MLOps Engineer

Impact Tech Ltd.

Abroad (Cyprus) or Remote

03.07.2021.

SQL Apache NoSQL ElasticSearch Python Docker Jenkins PostgreSQL Jira Confluence DevOps Golang Cloud MongoDB Agile Kafka Kubernetes intermediate

Impact Tech LTD is looking for an MLOps Engineer as a lead role for our DevOps environment for AI team with his experiences, best practices, and a collaborative attitude to help drive DevOps initiatives. The responsibilities include both managing and building processes for automation as well as contributing to the development of internal tools to achieve operational efficiency.

Key Responsibilities

Maintain AI infrastructure clusters
Maintain models training infrastructure (GPU clusters)
Deploy and maintain Kubeflow infrastructure
Design and implement alerts system for models quality and AI services availability
Deploy and maintain hyper-parameters tuning infrastructure
Prioritizing requests from AI team fairly while demonstrating a sense of empathy
Maintain and enhance our CI/CD pipelines for AI
Collaborate with data engineering team to support production grade AI system
Develop automation flows that enable fast delivery and replace manual operating procedures wherever they exist to enable self-service operations
Drive analysis, design, and development of automation tools for deployment, development, and operational tasks
Deploy & manage monitoring/observability infrastructure for staging & production
Collaborate with DevOps team to enhance common infrastructure
Make sure new environments meet requirements and conform to best practices

Required Qualifications

2+ years’ experience within hands-on technical DevOps/Cloud engineering
Good knowledge of Python or Golang
Experience with Kubernetes deployment patterns and tools such as Helm, Kustomize and Operators
Experience utilizing DevOps tool chains including Jenkins, Docker, SonarQube, GitHub
Experience with tools used for observability such as Elasticsearch, Kibana, Grafana, Prometheus, Jaeger etc.
Experience with SQL & NoSQL databases such as PostgreSQL and MongoDB
Experience with event steaming tools (i.e.
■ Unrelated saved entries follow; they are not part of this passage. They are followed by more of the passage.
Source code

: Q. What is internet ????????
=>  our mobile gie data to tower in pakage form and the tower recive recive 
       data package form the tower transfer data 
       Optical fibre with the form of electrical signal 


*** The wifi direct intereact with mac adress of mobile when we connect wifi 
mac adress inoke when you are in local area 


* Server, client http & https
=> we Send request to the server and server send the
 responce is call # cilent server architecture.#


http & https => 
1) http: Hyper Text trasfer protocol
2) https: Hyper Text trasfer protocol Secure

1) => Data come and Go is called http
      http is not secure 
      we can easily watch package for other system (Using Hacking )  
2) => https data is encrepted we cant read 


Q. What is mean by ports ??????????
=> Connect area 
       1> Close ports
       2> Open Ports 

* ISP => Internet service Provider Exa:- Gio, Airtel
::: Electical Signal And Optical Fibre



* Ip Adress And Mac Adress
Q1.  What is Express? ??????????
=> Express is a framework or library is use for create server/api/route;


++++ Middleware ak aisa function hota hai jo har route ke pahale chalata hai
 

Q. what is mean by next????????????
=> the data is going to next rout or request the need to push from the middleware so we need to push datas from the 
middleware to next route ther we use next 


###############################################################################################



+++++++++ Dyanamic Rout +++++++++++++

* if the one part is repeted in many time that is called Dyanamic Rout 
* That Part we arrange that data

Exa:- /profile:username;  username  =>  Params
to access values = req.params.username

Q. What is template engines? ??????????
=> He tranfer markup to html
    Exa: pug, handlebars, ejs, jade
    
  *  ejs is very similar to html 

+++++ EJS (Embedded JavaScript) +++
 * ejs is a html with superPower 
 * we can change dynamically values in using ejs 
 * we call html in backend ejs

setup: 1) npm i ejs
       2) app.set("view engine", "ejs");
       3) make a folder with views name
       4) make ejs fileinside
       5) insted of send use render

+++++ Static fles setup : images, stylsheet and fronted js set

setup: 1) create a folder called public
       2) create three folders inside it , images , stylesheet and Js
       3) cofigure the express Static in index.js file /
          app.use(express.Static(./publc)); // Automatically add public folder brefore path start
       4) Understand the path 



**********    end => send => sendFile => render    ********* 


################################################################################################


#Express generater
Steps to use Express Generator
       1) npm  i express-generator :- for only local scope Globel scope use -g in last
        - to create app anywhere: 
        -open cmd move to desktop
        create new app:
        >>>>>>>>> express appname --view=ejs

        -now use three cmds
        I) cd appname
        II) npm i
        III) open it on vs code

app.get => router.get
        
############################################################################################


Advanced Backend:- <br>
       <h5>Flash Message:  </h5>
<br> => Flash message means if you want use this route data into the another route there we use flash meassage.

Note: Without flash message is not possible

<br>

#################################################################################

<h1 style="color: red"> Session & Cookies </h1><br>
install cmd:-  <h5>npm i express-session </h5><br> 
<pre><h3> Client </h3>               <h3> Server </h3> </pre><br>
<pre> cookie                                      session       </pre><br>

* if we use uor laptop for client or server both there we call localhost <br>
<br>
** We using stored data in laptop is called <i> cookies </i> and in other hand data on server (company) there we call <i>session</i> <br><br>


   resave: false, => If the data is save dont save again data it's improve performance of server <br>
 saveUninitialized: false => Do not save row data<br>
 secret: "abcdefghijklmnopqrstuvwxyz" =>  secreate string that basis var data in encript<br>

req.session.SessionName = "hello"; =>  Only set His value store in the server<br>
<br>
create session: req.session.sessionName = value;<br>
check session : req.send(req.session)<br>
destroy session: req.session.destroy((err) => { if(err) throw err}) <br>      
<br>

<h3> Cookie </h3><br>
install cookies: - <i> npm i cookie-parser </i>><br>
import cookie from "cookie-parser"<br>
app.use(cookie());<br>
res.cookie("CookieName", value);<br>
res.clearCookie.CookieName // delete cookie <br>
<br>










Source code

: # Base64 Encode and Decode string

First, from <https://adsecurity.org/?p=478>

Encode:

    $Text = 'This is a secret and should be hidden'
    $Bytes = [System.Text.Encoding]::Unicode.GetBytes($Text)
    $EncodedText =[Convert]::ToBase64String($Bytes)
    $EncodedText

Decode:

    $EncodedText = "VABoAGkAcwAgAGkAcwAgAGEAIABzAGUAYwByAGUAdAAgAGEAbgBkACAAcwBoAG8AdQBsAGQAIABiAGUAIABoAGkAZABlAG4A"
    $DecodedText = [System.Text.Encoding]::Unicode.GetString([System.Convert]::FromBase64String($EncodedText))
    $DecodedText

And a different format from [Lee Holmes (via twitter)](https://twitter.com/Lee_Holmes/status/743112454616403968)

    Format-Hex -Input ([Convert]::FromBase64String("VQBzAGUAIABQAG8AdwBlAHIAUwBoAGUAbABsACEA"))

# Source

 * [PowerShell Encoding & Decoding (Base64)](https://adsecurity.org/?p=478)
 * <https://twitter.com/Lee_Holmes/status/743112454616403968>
Apache Kafka) and architecture patterns
Exposure to Agile environments (use of Jira/Confluence, sprints, etc.)
Good understanding of Machine Learning project life-cycle
Great communication skills and team player mentality

Desirable

Experience with production grade machine learning systems
Advanced knowledge of Fairing frameworks or Kubeflow
Experience with development of custom Kubernetes operators
Experience with AutoML infrastructure
Infrastructure as Code experience (Terraform, CloudFormation, etc.)
Experience with Azure public clouds is a plus
Understanding of network engineering and security principles (e.g. protocols, routing, switching, filtering, firewall rules, etc.)